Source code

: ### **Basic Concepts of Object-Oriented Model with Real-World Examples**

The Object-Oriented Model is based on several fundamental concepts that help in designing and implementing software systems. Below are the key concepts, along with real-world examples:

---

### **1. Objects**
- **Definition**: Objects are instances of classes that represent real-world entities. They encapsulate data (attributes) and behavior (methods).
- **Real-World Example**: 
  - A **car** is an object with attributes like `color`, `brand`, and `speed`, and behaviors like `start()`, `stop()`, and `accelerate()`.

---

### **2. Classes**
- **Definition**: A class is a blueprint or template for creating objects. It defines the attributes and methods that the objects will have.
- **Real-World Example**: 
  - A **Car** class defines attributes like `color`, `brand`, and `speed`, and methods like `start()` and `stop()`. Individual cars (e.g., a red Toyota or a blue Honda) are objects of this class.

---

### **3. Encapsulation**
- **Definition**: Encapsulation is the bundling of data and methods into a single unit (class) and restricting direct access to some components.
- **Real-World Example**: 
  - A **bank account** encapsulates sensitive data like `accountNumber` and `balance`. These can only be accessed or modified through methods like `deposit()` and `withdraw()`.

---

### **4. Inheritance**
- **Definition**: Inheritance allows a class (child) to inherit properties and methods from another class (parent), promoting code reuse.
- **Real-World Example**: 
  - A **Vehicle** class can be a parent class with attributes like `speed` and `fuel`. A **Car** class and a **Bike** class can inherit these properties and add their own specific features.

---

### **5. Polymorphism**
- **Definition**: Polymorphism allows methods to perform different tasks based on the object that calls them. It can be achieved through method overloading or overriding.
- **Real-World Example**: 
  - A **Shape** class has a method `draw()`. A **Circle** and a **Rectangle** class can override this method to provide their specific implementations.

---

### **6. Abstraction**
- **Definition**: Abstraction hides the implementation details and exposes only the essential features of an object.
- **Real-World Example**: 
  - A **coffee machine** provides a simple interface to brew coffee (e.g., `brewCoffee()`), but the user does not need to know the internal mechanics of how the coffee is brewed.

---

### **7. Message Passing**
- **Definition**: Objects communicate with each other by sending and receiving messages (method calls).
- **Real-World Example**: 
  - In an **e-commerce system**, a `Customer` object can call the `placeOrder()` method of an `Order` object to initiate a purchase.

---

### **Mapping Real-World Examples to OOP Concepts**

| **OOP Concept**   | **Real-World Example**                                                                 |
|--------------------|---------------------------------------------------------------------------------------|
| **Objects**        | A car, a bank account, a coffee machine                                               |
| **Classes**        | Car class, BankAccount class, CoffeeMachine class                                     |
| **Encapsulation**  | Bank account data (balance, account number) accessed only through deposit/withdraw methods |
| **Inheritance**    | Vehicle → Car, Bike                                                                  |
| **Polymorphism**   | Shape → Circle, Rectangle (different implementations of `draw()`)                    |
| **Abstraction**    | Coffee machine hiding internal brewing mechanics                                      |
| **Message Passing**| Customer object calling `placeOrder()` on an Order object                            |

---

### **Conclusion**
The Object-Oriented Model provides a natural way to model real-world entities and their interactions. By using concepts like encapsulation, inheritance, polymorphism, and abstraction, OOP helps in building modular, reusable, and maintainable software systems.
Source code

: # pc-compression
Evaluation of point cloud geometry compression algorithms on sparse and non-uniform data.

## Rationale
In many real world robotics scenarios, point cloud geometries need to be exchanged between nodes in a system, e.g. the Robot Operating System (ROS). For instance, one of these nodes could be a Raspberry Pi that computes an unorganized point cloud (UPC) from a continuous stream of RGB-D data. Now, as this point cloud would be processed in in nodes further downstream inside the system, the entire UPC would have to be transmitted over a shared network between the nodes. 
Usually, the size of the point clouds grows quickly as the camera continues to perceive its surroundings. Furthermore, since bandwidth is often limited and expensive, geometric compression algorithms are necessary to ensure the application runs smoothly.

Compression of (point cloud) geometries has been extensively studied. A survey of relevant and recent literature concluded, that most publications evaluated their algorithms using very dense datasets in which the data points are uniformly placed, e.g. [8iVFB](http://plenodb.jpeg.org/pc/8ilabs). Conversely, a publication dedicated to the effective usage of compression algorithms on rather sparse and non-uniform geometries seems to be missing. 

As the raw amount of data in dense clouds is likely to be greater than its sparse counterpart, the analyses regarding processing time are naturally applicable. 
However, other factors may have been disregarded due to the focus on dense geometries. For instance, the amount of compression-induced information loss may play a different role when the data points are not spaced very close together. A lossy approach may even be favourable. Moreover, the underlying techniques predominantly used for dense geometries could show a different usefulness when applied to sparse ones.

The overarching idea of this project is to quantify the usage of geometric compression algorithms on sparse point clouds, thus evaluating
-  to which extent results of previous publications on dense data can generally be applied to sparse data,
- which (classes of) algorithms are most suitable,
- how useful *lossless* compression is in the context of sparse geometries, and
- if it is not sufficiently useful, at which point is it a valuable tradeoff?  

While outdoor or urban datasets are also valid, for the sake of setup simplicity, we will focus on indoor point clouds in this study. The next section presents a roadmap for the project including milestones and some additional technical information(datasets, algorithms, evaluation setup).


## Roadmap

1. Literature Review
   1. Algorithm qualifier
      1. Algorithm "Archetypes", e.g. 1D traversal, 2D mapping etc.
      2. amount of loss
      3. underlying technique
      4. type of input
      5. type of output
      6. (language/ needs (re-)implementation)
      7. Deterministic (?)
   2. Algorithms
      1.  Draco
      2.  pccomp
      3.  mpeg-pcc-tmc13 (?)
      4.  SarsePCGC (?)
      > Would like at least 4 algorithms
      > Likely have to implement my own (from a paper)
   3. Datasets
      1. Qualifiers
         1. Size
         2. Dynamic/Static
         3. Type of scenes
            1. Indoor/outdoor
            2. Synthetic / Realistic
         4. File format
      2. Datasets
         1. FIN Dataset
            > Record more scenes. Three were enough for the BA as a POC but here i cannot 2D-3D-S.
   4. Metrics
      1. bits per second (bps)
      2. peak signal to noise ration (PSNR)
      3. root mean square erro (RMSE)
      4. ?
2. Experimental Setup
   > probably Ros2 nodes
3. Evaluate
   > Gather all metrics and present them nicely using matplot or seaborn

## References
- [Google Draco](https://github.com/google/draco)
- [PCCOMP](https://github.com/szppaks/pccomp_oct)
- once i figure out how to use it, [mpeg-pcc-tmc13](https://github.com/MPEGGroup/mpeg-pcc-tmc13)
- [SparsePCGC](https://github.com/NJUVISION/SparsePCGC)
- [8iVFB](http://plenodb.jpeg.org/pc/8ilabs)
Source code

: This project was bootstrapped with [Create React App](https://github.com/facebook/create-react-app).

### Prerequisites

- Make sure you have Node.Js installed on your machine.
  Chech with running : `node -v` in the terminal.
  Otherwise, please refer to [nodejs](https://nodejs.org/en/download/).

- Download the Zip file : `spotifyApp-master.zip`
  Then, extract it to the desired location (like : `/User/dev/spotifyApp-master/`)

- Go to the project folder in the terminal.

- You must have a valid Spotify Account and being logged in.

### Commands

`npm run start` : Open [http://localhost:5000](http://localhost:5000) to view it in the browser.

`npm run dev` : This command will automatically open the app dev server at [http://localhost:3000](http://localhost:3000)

──────────

= Required work =
Each entry above should be written again exactly.

= Solution to the exercise =
Source code

: ### **Basic Concepts of Object-Oriented Model with Real-World Examples**

The Object-Oriented Model is based on several fundamental concepts that help in designing and implementing software systems. Below are the key concepts, along with real-world examples:

---

### **1. Objects**
- **Definition**: Objects are instances of classes that represent real-world entities. They encapsulate data (attributes) and behavior (methods).
- **Real-World Example**: 
  - A **car** is an object with attributes like `color`, `brand`, and `speed`, and behaviors like `start()`, `stop()`, and `accelerate()`.

---

### **2. Classes**
- **Definition**: A class is a blueprint or template for creating objects. It defines the attributes and methods that the objects will have.
- **Real-World Example**: 
  - A **Car** class defines attributes like `color`, `brand`, and `speed`, and methods like `start()` and `stop()`. Individual cars (e.g., a red Toyota or a blue Honda) are objects of this class.

---

### **3. Encapsulation**
- **Definition**: Encapsulation is the bundling of data and methods into a single unit (class) and restricting direct access to some components.
- **Real-World Example**: 
  - A **bank account** encapsulates sensitive data like `accountNumber` and `balance`. These can only be accessed or modified through methods like `deposit()` and `withdraw()`.

---

### **4. Inheritance**
- **Definition**: Inheritance allows a class (child) to inherit properties and methods from another class (parent), promoting code reuse.
- **Real-World Example**: 
  - A **Vehicle** class can be a parent class with attributes like `speed` and `fuel`. A **Car** class and a **Bike** class can inherit these properties and add their own specific features.

---

### **5. Polymorphism**
- **Definition**: Polymorphism allows methods to perform different tasks based on the object that calls them. It can be achieved through method overloading or overriding.
- **Real-World Example**: 
  - A **Shape** class has a method `draw()`. A **Circle** and a **Rectangle** class can override this method to provide their specific implementations.

---

### **6. Abstraction**
- **Definition**: Abstraction hides the implementation details and exposes only the essential features of an object.
- **Real-World Example**: 
  - A **coffee machine** provides a simple interface to brew coffee (e.g., `brewCoffee()`), but the user does not need to know the internal mechanics of how the coffee is brewed.

---

### **7. Message Passing**
- **Definition**: Objects communicate with each other by sending and receiving messages (method calls).
- **Real-World Example**: 
  - In an **e-commerce system**, a `Customer` object can call the `placeOrder()` method of an `Order` object to initiate a purchase.

---

### **Mapping Real-World Examples to OOP Concepts**

| **OOP Concept**   | **Real-World Example**                                                                 |
|--------------------|---------------------------------------------------------------------------------------|
| **Objects**        | A car, a bank account, a coffee machine                                               |
| **Classes**        | Car class, BankAccount class, CoffeeMachine class                                     |
| **Encapsulation**  | Bank account data (balance, account number) accessed only through deposit/withdraw methods |
| **Inheritance**    | Vehicle → Car, Bike                                                                  |
| **Polymorphism**   | Shape → Circle, Rectangle (different implementations of `draw()`)                    |
| **Abstraction**    | Coffee machine hiding internal brewing mechanics                                      |
| **Message Passing**| Customer object calling `placeOrder()` on an Order object                            |

---

### **Conclusion**
The Object-Oriented Model provides a natural way to model real-world entities and their interactions. By using concepts like encapsulation, inheritance, polymorphism, and abstraction, OOP helps in building modular, reusable, and maintainable software systems.
Source code

: # pc-compression
Evaluation of point cloud geometry compression algorithms on sparse and non-uniform data.

## Rationale
In many real world robotics scenarios, point cloud geometries need to be exchanged between nodes in a system, e.g. the Robot Operating System (ROS). For instance, one of these nodes could be a Raspberry Pi that computes an unorganized point cloud (UPC) from a continuous stream of RGB-D data. Now, as this point cloud would be processed in in nodes further downstream inside the system, the entire UPC would have to be transmitted over a shared network between the nodes. 
Usually, the size of the point clouds grows quickly as the camera continues to perceive its surroundings. Furthermore, since bandwidth is often limited and expensive, geometric compression algorithms are necessary to ensure the application runs smoothly.

Compression of (point cloud) geometries has been extensively studied. A survey of relevant and recent literature concluded, that most publications evaluated their algorithms using very dense datasets in which the data points are uniformly placed, e.g. [8iVFB](http://plenodb.jpeg.org/pc/8ilabs). Conversely, a publication dedicated to the effective usage of compression algorithms on rather sparse and non-uniform geometries seems to be missing. 

As the raw amount of data in dense clouds is likely to be greater than its sparse counterpart, the analyses regarding processing time are naturally applicable. 
However, other factors may have been disregarded due to the focus on dense geometries. For instance, the amount of compression-induced information loss may play a different role when the data points are not spaced very close together. A lossy approach may even be favourable. Moreover, the underlying techniques predominantly used for dense geometries could show a different usefulness when applied to sparse ones.

The overarching idea of this project is to quantify the usage of geometric compression algorithms on sparse point clouds, thus evaluating
-  to which extent results of previous publications on dense data can generally be applied to sparse data,
- which (classes of) algorithms are most suitable,
- how useful *lossless* compression is in the context of sparse geometries, and
- if it is not sufficiently useful, at which point is it a valuable tradeoff?  

While outdoor or urban datasets are also valid, for the sake of setup simplicity, we will focus on indoor point clouds in this study. The next section presents a roadmap for the project including milestones and some additional technical information(datasets, algorithms, evaluation setup).


## Roadmap

1. Literature Review
   1. Algorithm qualifier
      1. Algorithm "Archetypes", e.g. 1D traversal, 2D mapping etc.
      2. amount of loss
      3. underlying technique
      4. type of input
      5. type of output
      6. (language/ needs (re-)implementation)
      7. Deterministic (?)
   2. Algorithms
      1.  Draco
      2.  pccomp
      3.  mpeg-pcc-tmc13 (?)
      4.  SarsePCGC (?)
      > Would like at least 4 algorithms
      > Likely have to implement my own (from a paper)
   3. Datasets
      1. Qualifiers
         1. Size
         2. Dynamic/Static
         3. Type of scenes
            1. Indoor/outdoor
            2. Synthetic / Realistic
         4. File format
      2. Datasets
         1. FIN Dataset
            > Record more scenes. Three were enough for the BA as a POC but here i cannot 2D-3D-S.
   4. Metrics
      1. bits per second (bps)
      2. peak signal to noise ration (PSNR)
      3. root mean square erro (RMSE)
      4. ?
2. Experimental Setup
   > probably Ros2 nodes
3. Evaluate
   > Gather all metrics and present them nicely using matplot or seaborn

## References
- [Google Draco](https://github.com/google/draco)
- [PCCOMP](https://github.com/szppaks/pccomp_oct)
- once i figure out how to use it, [mpeg-pcc-tmc13](https://github.com/MPEGGroup/mpeg-pcc-tmc13)
- [SparsePCGC](https://github.com/NJUVISION/SparsePCGC)
- [8iVFB](http://plenodb.jpeg.org/pc/8ilabs)
Source code

: This project was bootstrapped with [Create React App](https://github.com/facebook/create-react-app).

### Prerequisites

- Make sure you have Node.Js installed on your machine.
  Chech with running : `node -v` in the terminal.
  Otherwise, please refer to [nodejs](https://nodejs.org/en/download/).

- Download the Zip file : `spotifyApp-master.zip`
  Then, extract it to the desired location (like : `/User/dev/spotifyApp-master/`)

- Go to the project folder in the terminal.

- You must have a valid Spotify Account and being logged in.

### Commands

`npm run start` : Open [http://localhost:5000](http://localhost:5000) to view it in the browser.

`npm run dev` : This command will automatically open the app dev server at [http://localhost:3000](http://localhost:3000)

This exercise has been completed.